住友重機械工業(6302)、住友ナコ純利益4割増で親会社業績への期待高まる
住友重機械工業(6302)の株価は、関連会社である住友ナコの純利益が大幅に改善したことを受け、本日3.2%高の¥5,538で取引されている。前日の終値は¥5,368だった。この上昇は、住友ナコの2026年3月期決算で純利益が前年比40.6%増を記録したことが主因であり、フォークリフト販売の増加と採算性の回復が貢献した。
親会社である住友重機械工業の業績を下支えするとの期待が買いを誘発したと見られる。また、同社のメカトロニクス部門における受注高が3,184億円と前年比22%増加したことも好感されている。減速機・変速機の国内外での堅調な需要が、大幅な増益着地を後押しするとの評価が市場で広がっている。
アナリストコンセンサスは中立を維持しており、目標株価は¥5,475に設定されている。同社株は、昨日も子会社の業績改善とアナリスト評価が株価を後押しし、3.3%上昇していた。
子会社業績が親会社の評価を押し上げる仕組み
住友重機械工業は、建設機械や産業機械、さらには精密なメカトロニクス製品を手がける大手メーカーです。工場やインフラを支える減速機、変速機といった基幹部品から、物流現場で活躍するフォークリフトまで、幅広い製品を通じて国内外の産業活動を支えています。その事業は、多岐にわたる産業分野の生産性向上に貢献することで収益を上げています。
本日の株価上昇を牽引しているのは、関連会社である住友ナコの業績が大幅に改善したというニュースです。住友ナコは、フォークリフトの販売増と採算性の回復により、2026年3月期の純利益が前年比で40.6%増加しました。親会社である住友重機械工業は、関連会社の好調な業績が自社の連結決算に寄与し、全体の収益力を高めるという市場の期待から買いが集まりました。同社のメカトロニクス部門における受注高が前年比22%増の¥3,184億円と堅調なことも好感されています。

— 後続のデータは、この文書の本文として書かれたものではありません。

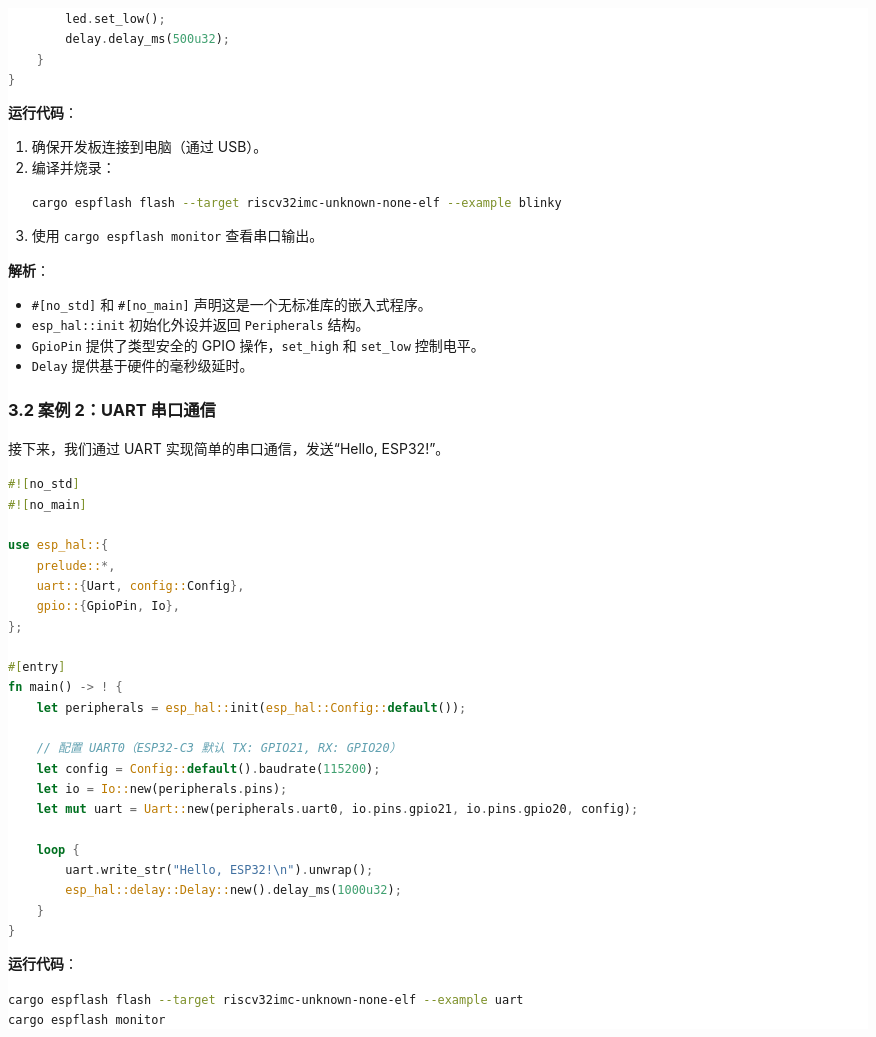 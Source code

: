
 ```rust
        led.set_low();
        delay.delay_ms(500u32);
    }
}
```

**运行代码**：

1. 确保开发板连接到电脑（通过 USB）。
2. 编译并烧录：
   ```bash
   cargo espflash flash --target riscv32imc-unknown-none-elf --example blinky
   ```
3. 使用 `cargo espflash monitor` 查看串口输出。

**解析**：

- `#[no_std]` 和 `#[no_main]` 声明这是一个无标准库的嵌入式程序。
- `esp_hal::init` 初始化外设并返回 `Peripherals` 结构。
- `GpioPin` 提供了类型安全的 GPIO 操作，`set_high` 和 `set_low` 控制电平。
- `Delay` 提供基于硬件的毫秒级延时。

### 3.2 案例 2：UART 串口通信

接下来，我们通过 UART 实现简单的串口通信，发送“Hello, ESP32!”。

```rust
#![no_std]
#![no_main]

use esp_hal::{
    prelude::*,
    uart::{Uart, config::Config},
    gpio::{GpioPin, Io},
};

#[entry]
fn main() -> ! {
    let peripherals = esp_hal::init(esp_hal::Config::default());

    // 配置 UART0（ESP32-C3 默认 TX: GPIO21, RX: GPIO20）
    let config = Config::default().baudrate(115200);
    let io = Io::new(peripherals.pins);
    let mut uart = Uart::new(peripherals.uart0, io.pins.gpio21, io.pins.gpio20, config);

    loop {
        uart.write_str("Hello, ESP32!\n").unwrap();
        esp_hal::delay::Delay::new().delay_ms(1000u32);
    }
}
```

**运行代码**：

```bash
cargo espflash flash --target riscv32imc-unknown-none-elf --example uart
cargo espflash monitor
```
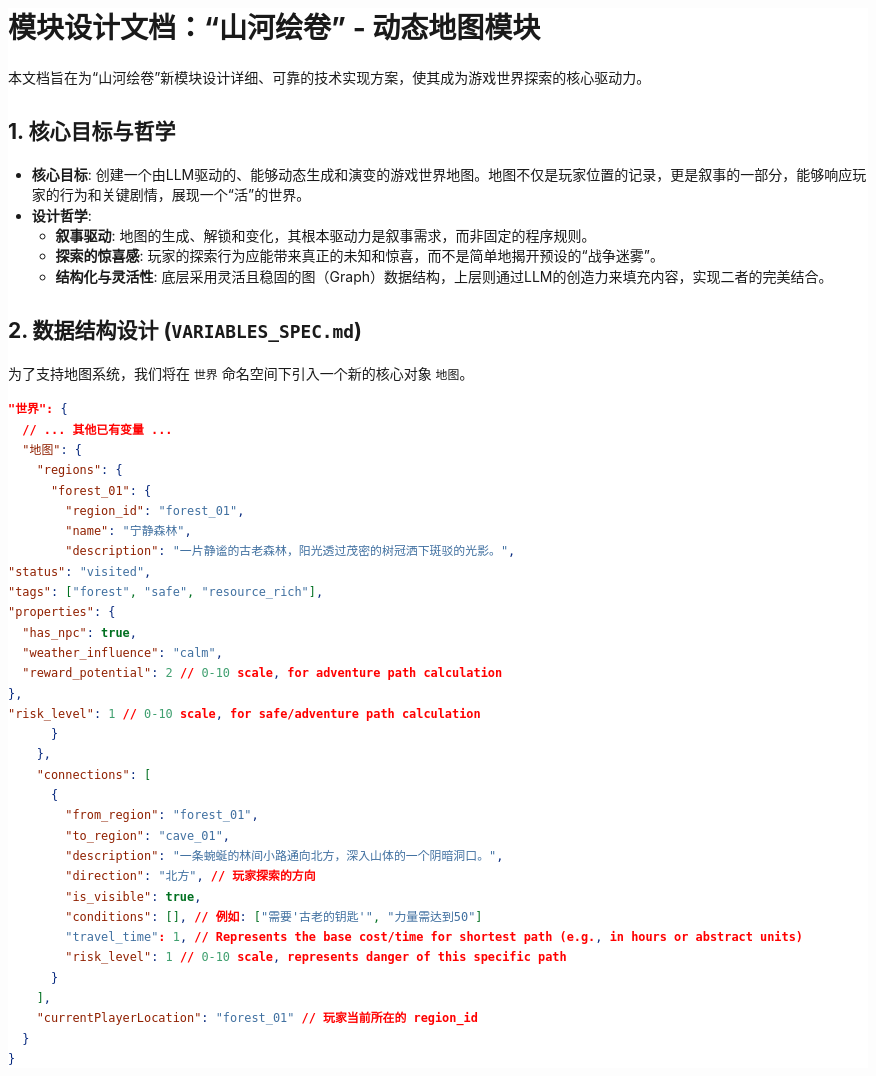 # 模块设计文档：“山河绘卷” - 动态地图模块

本文档旨在为“山河绘卷”新模块设计详细、可靠的技术实现方案，使其成为游戏世界探索的核心驱动力。

## 1. 核心目标与哲学

* **核心目标**: 创建一个由LLM驱动的、能够动态生成和演变的游戏世界地图。地图不仅是玩家位置的记录，更是叙事的一部分，能够响应玩家的行为和关键剧情，展现一个“活”的世界。
* **设计哲学**:
  * **叙事驱动**: 地图的生成、解锁和变化，其根本驱动力是叙事需求，而非固定的程序规则。
  * **探索的惊喜感**: 玩家的探索行为应能带来真正的未知和惊喜，而不是简单地揭开预设的“战争迷雾”。
  * **结构化与灵活性**: 底层采用灵活且稳固的图（Graph）数据结构，上层则通过LLM的创造力来填充内容，实现二者的完美结合。

## 2. 数据结构设计 (`VARIABLES_SPEC.md`)

为了支持地图系统，我们将在 `世界` 命名空间下引入一个新的核心对象 `地图`。

```json
"世界": {
  // ... 其他已有变量 ...
  "地图": {
    "regions": {
      "forest_01": {
        "region_id": "forest_01",
        "name": "宁静森林",
        "description": "一片静谧的古老森林，阳光透过茂密的树冠洒下斑驳的光影。",
"status": "visited",
"tags": ["forest", "safe", "resource_rich"],
"properties": {
  "has_npc": true,
  "weather_influence": "calm",
  "reward_potential": 2 // 0-10 scale, for adventure path calculation
},
"risk_level": 1 // 0-10 scale, for safe/adventure path calculation
      }
    },
    "connections": [
      {
        "from_region": "forest_01",
        "to_region": "cave_01",
        "description": "一条蜿蜒的林间小路通向北方，深入山体的一个阴暗洞口。",
        "direction": "北方", // 玩家探索的方向
        "is_visible": true,
        "conditions": [], // 例如: ["需要'古老的钥匙'", "力量需达到50"]
        "travel_time": 1, // Represents the base cost/time for shortest path (e.g., in hours or abstract units)
        "risk_level": 1 // 0-10 scale, represents danger of this specific path
      }
    ],
    "currentPlayerLocation": "forest_01" // 玩家当前所在的 region_id
  }
}
```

このような背景を受け、住友重機械工業の株価は前日の終値¥5,368から3.2%上昇し、現在¥5,538で取引されています。関連会社の好業績が、親会社の株価に直接的な上昇圧力をもたらしている状況です。
これは、まるで複数のテナントが入る商業ビルの価値が、そのテナントのうちの一つが記録的な売上を上げたことで、ビルのオーナーの収益見込みが向上し、結果としてビル全体の評価が上がるようなものです。個々の事業の成功が、全体の企業価値に反映される典型的な例と言えるでしょう。

Sumitomo Heavy Industries, Ltd.
住友重機械工業(6302)は、日本国内外で多様な機械製品を製造・販売する総合重機械メーカーです。メカトロニクス、産業機械、ロジスティクス&建設、エネルギー&ライフラインの四つの事業セグメントを展開しています。メカトロニクス部門では、減速機、モーター、レーザー加工システムなどを提供し、産業機械部門では、プラスチック機械、半導体製造装置、医療機器、鍛造プレス機などを手掛けています。ロジスティクス&建設部門では、油圧ショベル、クレーン、マテリアルハンドリングシステムなどを、エネルギー&ライフライン部門では、発電設備、ボイラー、水処理システム、船舶などを供給しています。同社は1888年に創業し、東京都に本社を置いています。